Das Modellvorhaben sieht innerhalb der vier Modellkommunen eine anonyme und freiwillige Bürgerbefragung vor. Ergänzend dazu werden Gespräche mit zentralen Akteuren vor Ort geführt. Zusammenfassend sollen Bedarfe und Möglichkeiten herausgearbeitet werden, die ungenutzte Gebäude wieder beleben und sinnvoll nutzbar machen. Basierend auf den Ergebnissen werden eine praxisnahe Checkliste und ein Leitfaden erstellt, welcher Handlungsoptionen für eine nachhaltige Weiterentwicklung der Siedlungsgebiete und Potenziale für eine Nachverdichtung aufzeigen soll. Beides zusammen soll ab Herbst 2027 verschriftlicht vorliegen und beispielhafter Impulsgeber sein, um bestehende Gebäude zukunftsfähig und sinnvoll zu nutzen.

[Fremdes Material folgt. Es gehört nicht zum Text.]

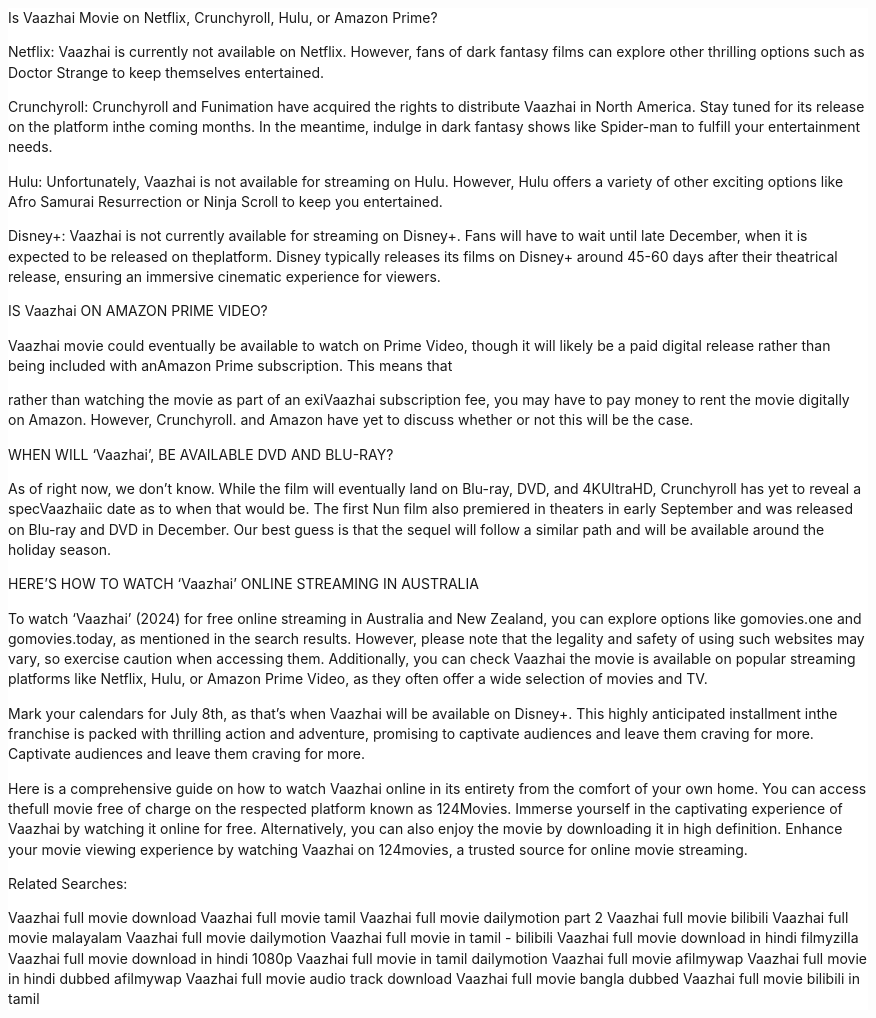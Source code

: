 Is Vaazhai Movie on Netflix, Crunchyroll, Hulu, or Amazon Prime?

Netflix: Vaazhai is currently not available on Netflix. However, fans of dark fantasy films can explore other thrilling options such as Doctor Strange to keep themselves entertained.

Crunchyroll: Crunchyroll and Funimation have acquired the rights to distribute Vaazhai in North America. Stay tuned for its release on the platform inthe coming months. In the meantime, indulge in dark fantasy shows like Spider-man to fulfill your entertainment needs.

Hulu: Unfortunately, Vaazhai is not available for streaming on Hulu. However, Hulu offers a variety of other exciting options like Afro Samurai Resurrection or Ninja Scroll to keep you entertained.

Disney+: Vaazhai is not currently available for streaming on Disney+. Fans will have to wait until late December, when it is expected to be released on theplatform. Disney typically releases its films on Disney+ around 45-60 days after their theatrical release, ensuring an immersive cinematic experience for viewers.

IS Vaazhai ON AMAZON PRIME VIDEO?

Vaazhai movie could eventually be available to watch on Prime Video, though it will likely be a paid digital release rather than being included with anAmazon Prime subscription. This means that

rather than watching the movie as part of an exiVaazhai subscription fee, you may have to pay money to rent the movie digitally on Amazon. However, Crunchyroll. and Amazon have yet to discuss whether or not this will be the case.

WHEN WILL ‘Vaazhai’, BE AVAILABLE DVD AND BLU-RAY?

As of right now, we don’t know. While the film will eventually land on Blu-ray, DVD, and 4KUltraHD, Crunchyroll has yet to reveal a specVaazhaiic date as to when that would be. The first Nun film also premiered in theaters in early September and was released on Blu-ray and DVD in December. Our best guess is that the sequel will follow a similar path and will be available around the holiday season.

HERE’S HOW TO WATCH ‘Vaazhai’ ONLINE STREAMING IN AUSTRALIA

To watch ‘Vaazhai’ (2024) for free online streaming in Australia and New Zealand, you can explore options like gomovies.one and gomovies.today, as mentioned in the search results. However, please note that the legality and safety of using such websites may vary, so exercise caution when accessing them. Additionally, you can check Vaazhai the movie is available on popular streaming platforms like Netflix, Hulu, or Amazon Prime Video, as they often offer a wide selection of movies and TV.

Mark your calendars for July 8th, as that’s when Vaazhai will be available on Disney+. This highly anticipated installment inthe franchise is packed with thrilling action and adventure, promising to captivate audiences and leave them craving for more. Captivate audiences and leave them craving for more.

Here is a comprehensive guide on how to watch Vaazhai online in its entirety from the comfort of your own home. You can access thefull movie free of charge on the respected platform known as 124Movies. Immerse yourself in the captivating experience of Vaazhai by watching it online for free. Alternatively, you can also enjoy the movie by downloading it in high definition. Enhance your movie viewing experience by watching Vaazhai on 124movies, a trusted source for online movie streaming.

Related Searches:

Vaazhai full movie download
Vaazhai full movie tamil
Vaazhai full movie dailymotion part 2
Vaazhai full movie bilibili
Vaazhai full movie malayalam
Vaazhai full movie dailymotion
Vaazhai full movie in tamil - bilibili
Vaazhai full movie download in hindi filmyzilla
Vaazhai full movie download in hindi 1080p
Vaazhai full movie in tamil dailymotion
Vaazhai full movie afilmywap
Vaazhai full movie in hindi dubbed afilmywap
Vaazhai full movie audio track download
Vaazhai full movie bangla dubbed
Vaazhai full movie bilibili in tamil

Einfamilienhaus aus den 1960er- und 1970er-Jahren

Einfamilienhäuser der 60er- und 70er-Jahre bieten Potenzial für neuen Wohnraum. Foto: MLR

Bezüglich der Finanzierung von Umbaumaßnahmen soll ab 2027 auch das erfolgreiche Förderinstrument des Entwicklungsprogramms Ländlicher Raum dazu beitragen, dass Wohnraumpotenziale besser genutzt werden können. „Das Entwicklungsprogramm Ländlicher Raum war schon immer ein Instrument, welches auf Herausforderungen und Bedarfe unserer Zeit reagiert, aber auch vorausschauend Perspektiven eröffnet. Das Modellvorhaben zur Nutzungsanalyse von Immobilien in Siedlungen der 60er- und 70er-Jahre wird uns sicherlich interessante Erkenntnisse liefern. Auf diese wollen wir aufbauen und das ELR-Programm bedarfsgerecht weiterentwickeln“, sagte der Minister für Ernährung, Ländlichen Raum und Verbraucherschutz, Peter Hauk MdL, bei einem Auftakttreffen der Modellkommunen in Stuttgart.

Förderungen durch das ELR

Mit dem Entwicklungsprogramm Ländlicher Raum (ELR) werden seit über 30 Jahren die Ortsentwicklungsmaßnahmen ermöglicht und investive Projekte in den Förderschwerpunkten Wohnen/Innenentwicklung, Grundversorgung, Arbeiten und Gemeinschaftseinrichtungen gefördert. Für die ELR-Programmentscheidung 2027 können bis etwa Mitte September 2026 Projektanträge bei der jeweils zuständigen Gemeinde (Projektstandort) eingereicht werden. Die Abgabefrist für Anträge wird von den jeweiligen Gemeinden festgelegt. Die Erkenntnisse des Modellvorhabens sollen dann erstmals bei der Programmausgestaltung und beim Projektaufruf ab dem Herbst 2027 berücksichtigt werden.